Paul Doyle przyznał w rozmowie z agencją Reuters, że Shawn Barber zmarł w środę w Kirkwood w Teksasie z powodu powikłań medycznych.
- Był nie tylko niesamowitym sportowcem, ale także osobą o dobrym sercu, która zawsze stawiała innych przed sobą - przyznał agent Kanadyjczyka. - To tragiczne stracić tak dobrą osobę w tak młodym wieku - dodał.
Barber to mistrz świata z 2015 roku z Pekinu. 15 stycznia 2016 roku zaliczył wysokość sześciu metrów, co do teraz jest rekordem Kanady.
W tym samym roku wziął również udział w igrzyskach olimpijskich w Rio de Janeiro.
"Nasze myśli i modlitwy kierujmy do rodziny i przyjaciół Shawna Barbera, kanadyjskiego skoczka o tyczce - mistrza świata z 2015 r., olimpijczyka z Rio 2016 i rekordzisty Kanady" - napisano na profilu Kanadyjskiej Federacji Lekkiej Atletyki na platformie X.
Lisek wstrząśnięty
Śmierć Barbera była szokiem dla naszego tyczkarza, Piotra Liska. "To jest najsmutniejsza wiadomość tego wieczoru ze świata sportu... dla świata skoku o tyczce" - napisał na Instastories na Instagramie.
"Nietuzinkowa postać, dla wielu młodych tyczkarzy był sportową inspiracją. Śmierć w tak młodym wieku to tragedia. Nie tak to powinno wyglądać! Wiem, że wielu polskich fanów pamiętać go będzie jako pogodnego, świetnego sportowca, który zawsze oddawał serce na skoczni" - kontynuował.

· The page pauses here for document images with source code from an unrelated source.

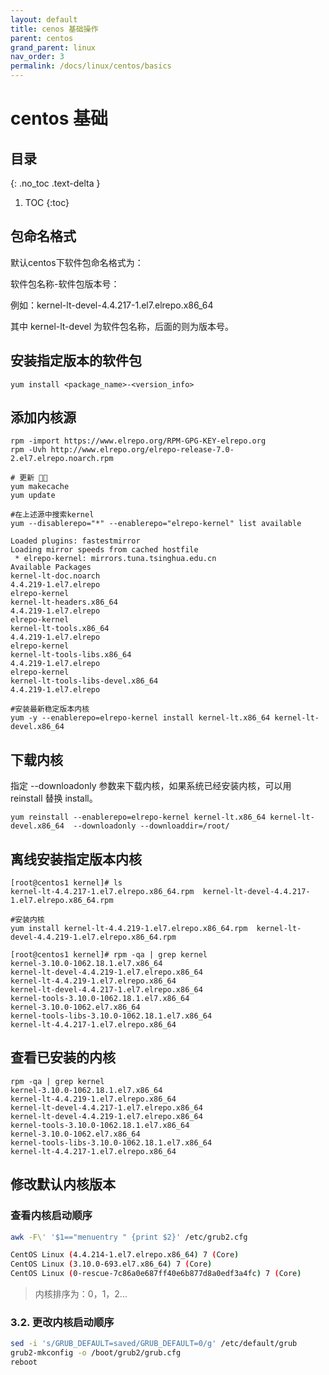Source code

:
 ```yaml
---
layout: default
title: cenos 基础操作
parent: centos
grand_parent: linux
nav_order: 3
permalink: /docs/linux/centos/basics
---
```


# centos 基础

## 目录
{: .no_toc .text-delta }

1. TOC
{:toc}

## 包命名格式

默认centos下软件包命名格式为：

软件包名称-软件包版本号：

例如：kernel-lt-devel-4.4.217-1.el7.elrepo.x86_64

其中 kernel-lt-devel 为软件包名称，后面的则为版本号。

## 安装指定版本的软件包

```
yum install <package_name>-<version_info>
```

## 添加内核源

```shell
rpm -import https://www.elrepo.org/RPM-GPG-KEY-elrepo.org
rpm -Uvh http://www.elrepo.org/elrepo-release-7.0-2.el7.elrepo.noarch.rpm

# 更新 􏹢􏹣
yum makecache
yum update

#在上述源中搜索kernel
yum --disablerepo="*" --enablerepo="elrepo-kernel" list available

Loaded plugins: fastestmirror
Loading mirror speeds from cached hostfile
 * elrepo-kernel: mirrors.tuna.tsinghua.edu.cn
Available Packages
kernel-lt-doc.noarch                                                          4.4.219-1.el7.elrepo                                             elrepo-kernel
kernel-lt-headers.x86_64                                                      4.4.219-1.el7.elrepo                                             elrepo-kernel
kernel-lt-tools.x86_64                                                        4.4.219-1.el7.elrepo                                             elrepo-kernel
kernel-lt-tools-libs.x86_64                                                   4.4.219-1.el7.elrepo                                             elrepo-kernel
kernel-lt-tools-libs-devel.x86_64                                             4.4.219-1.el7.elrepo

#安装最新稳定版本内核
yum -y --enablerepo=elrepo-kernel install kernel-lt.x86_64 kernel-lt-devel.x86_64 
```

## 下载内核

指定 --downloadonly 参数来下载内核，如果系统已经安装内核，可以用 reinstall 替换 install。

```shell
yum reinstall --enablerepo=elrepo-kernel kernel-lt.x86_64 kernel-lt-devel.x86_64  --downloadonly --downloaddir=/root/
```



## 离线安装指定版本内核

```shell
[root@centos1 kernel]# ls
kernel-lt-4.4.217-1.el7.elrepo.x86_64.rpm  kernel-lt-devel-4.4.217-1.el7.elrepo.x86_64.rpm

#安装内核
yum install kernel-lt-4.4.219-1.el7.elrepo.x86_64.rpm  kernel-lt-devel-4.4.219-1.el7.elrepo.x86_64.rpm 
   
[root@centos1 kernel]# rpm -qa | grep kernel
kernel-3.10.0-1062.18.1.el7.x86_64
kernel-lt-devel-4.4.219-1.el7.elrepo.x86_64
kernel-lt-4.4.219-1.el7.elrepo.x86_64
kernel-lt-devel-4.4.217-1.el7.elrepo.x86_64
kernel-tools-3.10.0-1062.18.1.el7.x86_64
kernel-3.10.0-1062.el7.x86_64
kernel-tools-libs-3.10.0-1062.18.1.el7.x86_64
kernel-lt-4.4.217-1.el7.elrepo.x86_64
```



## 查看已安装的内核

```shell
rpm -qa | grep kernel
kernel-3.10.0-1062.18.1.el7.x86_64
kernel-lt-4.4.219-1.el7.elrepo.x86_64
kernel-lt-devel-4.4.217-1.el7.elrepo.x86_64
kernel-lt-devel-4.4.219-1.el7.elrepo.x86_64
kernel-tools-3.10.0-1062.18.1.el7.x86_64
kernel-3.10.0-1062.el7.x86_64
kernel-tools-libs-3.10.0-1062.18.1.el7.x86_64
kernel-lt-4.4.217-1.el7.elrepo.x86_64
```



## 修改默认内核版本

### 查看内核启动顺序

```bash
awk -F\' '$1=="menuentry " {print $2}' /etc/grub2.cfg

CentOS Linux (4.4.214-1.el7.elrepo.x86_64) 7 (Core)
CentOS Linux (3.10.0-693.el7.x86_64) 7 (Core)
CentOS Linux (0-rescue-7c86a0e687ff40e6b877d8a0edf3a4fc) 7 (Core)
```

> 内核排序为：0，1，2...

### 3.2. 更改内核启动顺序

```bash
sed -i 's/GRUB_DEFAULT=saved/GRUB_DEFAULT=0/g' /etc/default/grub
grub2-mkconfig -o /boot/grub2/grub.cfg
reboot
```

"Odszedł jeden z najlepszych tyczkarzy świata, Shawn Barber! Wielokrotnie mieliśmy okazję gościć go na polskiej ziemi, wielokrotnie pokazywał serce walczaka przy niesamowitej pogodzie ducha. Miał zaledwie 29 lat! Mistrz Świata z 2015, sześciometrowiec!" - to z kolei dodał na platformie X.